Ambiguity regarding a concrete point of the pastoral care of the family, Cardinal Burke claimed in the National Catholic Register interview, has led some to propose a “paradigm shift” regarding the Church’s entire moral practice. A process has been put into motion, he claimed, that is “subversive of essential parts of the Tradition.” Concerning Christian morality, he said, some claim that absolute moral norms need to be relativised and that a “subjective, self-referential conscience” needs to be given a kind of primacy in moral matters.

“We are speaking about whether or not a person’s encounter with Christ can, by the grace of God, give form to the path of the Christian life so that it may be in harmony with the Creator’s wise design,” he said.
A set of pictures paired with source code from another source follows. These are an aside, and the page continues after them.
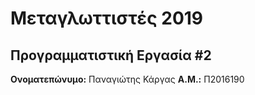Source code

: # Μεταγλωττιστές 2019
## Προγραμματιστική Εργασία #2

**Ονοματεπώνυμο:** Παναγιώτης Κάργας
**Α.Μ.:** Π2016190


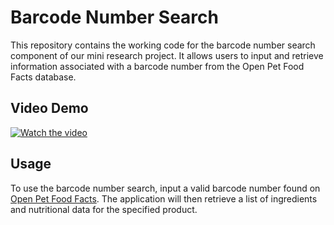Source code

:# Barcode Number Search

This repository contains the working code for the barcode number search component of our mini research project. It allows users to input and retrieve information associated with a barcode number from the Open Pet Food Facts database.

## Video Demo

[![Watch the video](https://img.youtube.com/vi/rSJGV76Okn8/maxresdefault.jpg)](https://youtu.be/rSJGV76Okn8)

## Usage

To use the barcode number search, input a valid barcode number found on [Open Pet Food Facts](https://world.openpetfoodfacts.org/). The application will then retrieve a list of ingredients and nutritional data for the specified product.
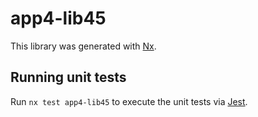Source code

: # app4-lib45

This library was generated with [Nx](https://nx.dev).

## Running unit tests

Run `nx test app4-lib45` to execute the unit tests via [Jest](https://jestjs.io).

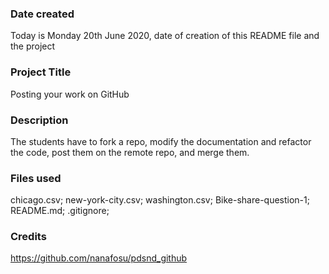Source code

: ### Date created

Today is Monday 20th June 2020, date of creation of this README file and the project

### Project Title

Posting your work on GitHub

### Description
The students have to fork a repo, modify the documentation and refactor the code, post them on the remote repo, and merge them.

### Files used


chicago.csv; 
new-york-city.csv; 
washington.csv;
Bike-share-question-1;
README.md;
.gitignore;

### Credits

https://github.com/nanafosu/pdsnd_github
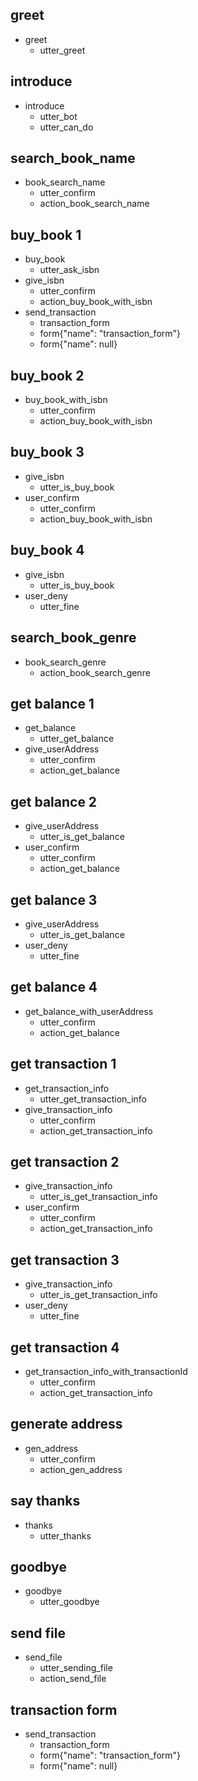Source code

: ## greet
* greet
  - utter_greet

## introduce
* introduce
  - utter_bot
  - utter_can_do

<!-- ## search_book_name 1	
* book_search_name	
  - utter_confirm	
  - action_book_search_name	
  - utter_is_buy_book	
* user_confirm	
  - utter_give_balance_need_and_admin_address	
  - utter_ready_send_transaction	
* send_transaction	
  - transaction_form 	
  - form{"name": "transaction_form"} 	
  - form{"name": null}	
  - utter_confirm_transaction	
* give_transaction_info	
  - action_check_adbalance_and_return_key	

## search_book_name 2	
* book_search_name	
  - utter_confirm	
  - action_book_search_name	
  - utter_is_buy_book	
* user_deny	
  - utter_fine -->

## search_book_name
* book_search_name	
  - utter_confirm	
  - action_book_search_name	

## buy_book 1
* buy_book
  - utter_ask_isbn
* give_isbn
  - utter_confirm
  - action_buy_book_with_isbn
* send_transaction
  - transaction_form 
  - form{"name": "transaction_form"} 
  - form{"name": null}


## buy_book 2
* buy_book_with_isbn
  - utter_confirm
  - action_buy_book_with_isbn

## buy_book 3
* give_isbn
  - utter_is_buy_book
* user_confirm
  - utter_confirm
  - action_buy_book_with_isbn

## buy_book 4
* give_isbn
  - utter_is_buy_book
* user_deny
  - utter_fine

## search_book_genre
* book_search_genre
  - action_book_search_genre

## get balance 1
* get_balance
  - utter_get_balance
* give_userAddress
  - utter_confirm
  - action_get_balance

## get balance 2
* give_userAddress
  - utter_is_get_balance
* user_confirm
  - utter_confirm
  - action_get_balance

## get balance 3
* give_userAddress
  - utter_is_get_balance
* user_deny
  - utter_fine

## get balance 4
* get_balance_with_userAddress
  - utter_confirm
  - action_get_balance

## get transaction 1
* get_transaction_info
  - utter_get_transaction_info
* give_transaction_info
  - utter_confirm
  - action_get_transaction_info

## get transaction 2
* give_transaction_info
  - utter_is_get_transaction_info
* user_confirm
  - utter_confirm
  - action_get_transaction_info

## get transaction 3
* give_transaction_info
  - utter_is_get_transaction_info
* user_deny
  - utter_fine

## get transaction 4
* get_transaction_info_with_transactionId
  - utter_confirm
  - action_get_transaction_info

## generate address
* gen_address
  - utter_confirm
  - action_gen_address

## say thanks
* thanks
  - utter_thanks

## goodbye
* goodbye
  - utter_goodbye

## send file
* send_file
  - utter_sending_file
  - action_send_file


## transaction form
* send_transaction
    - transaction_form 
    - form{"name": "transaction_form"} 
    - form{"name": null}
To understand how far-reaching the proposed changes are, he said, “it is enough to think of what would happen if this [relativising] reasoning were to be applied to other cases, such as that of a medical doctor performing abortions, of a politician belonging to a ring of corruption, of a suffering person deciding to make a request for assisted suicide.”

Asked about the Pope’s letter to the Argentine bishops, in which the bishops asked whether their guidelines that left open the possibility of some sexually active unmarried couples receiving Communion were acceptable, Burke said the Pope’s letter to the bishops, written shortly before receiving the dubia and containing comments on the bishops’ pastoral guidelines, could not be considered an adequate response to the questions posed.

“On the one hand, these guidelines can be interpreted in different ways; on the other, it is not clear that this letter is a magisterial text, in which the Pope intended to speak to the universal Church as the Successor of Peter,” he said. “The fact that the letter first became known because it had been leaked to the press — and was only later made public by the Holy See — raises a reasonable doubt about the Holy Father’s intention to direct it to the universal Church.

In addition, it would turn out to be quite astonishing — and contrary to Pope Francis’ explicitly formulated desire to leave the concrete application of Amoris Laetitia to the bishops of each country (Amoris Laetitia, 3) — that now he should impose on the universal Church what are only the concrete directives of a particular region.” 

“The concern was and is to determine precisely what the Pope wanted to teach as Successor of Peter,” Cardinal Burke said. “Far from diminishing the importance of our questions,” the current situation only makes them “still more pressing.”He added that in this latest interview he intends to honour the two deceased cardinals by underlining the position of the dubia signatories.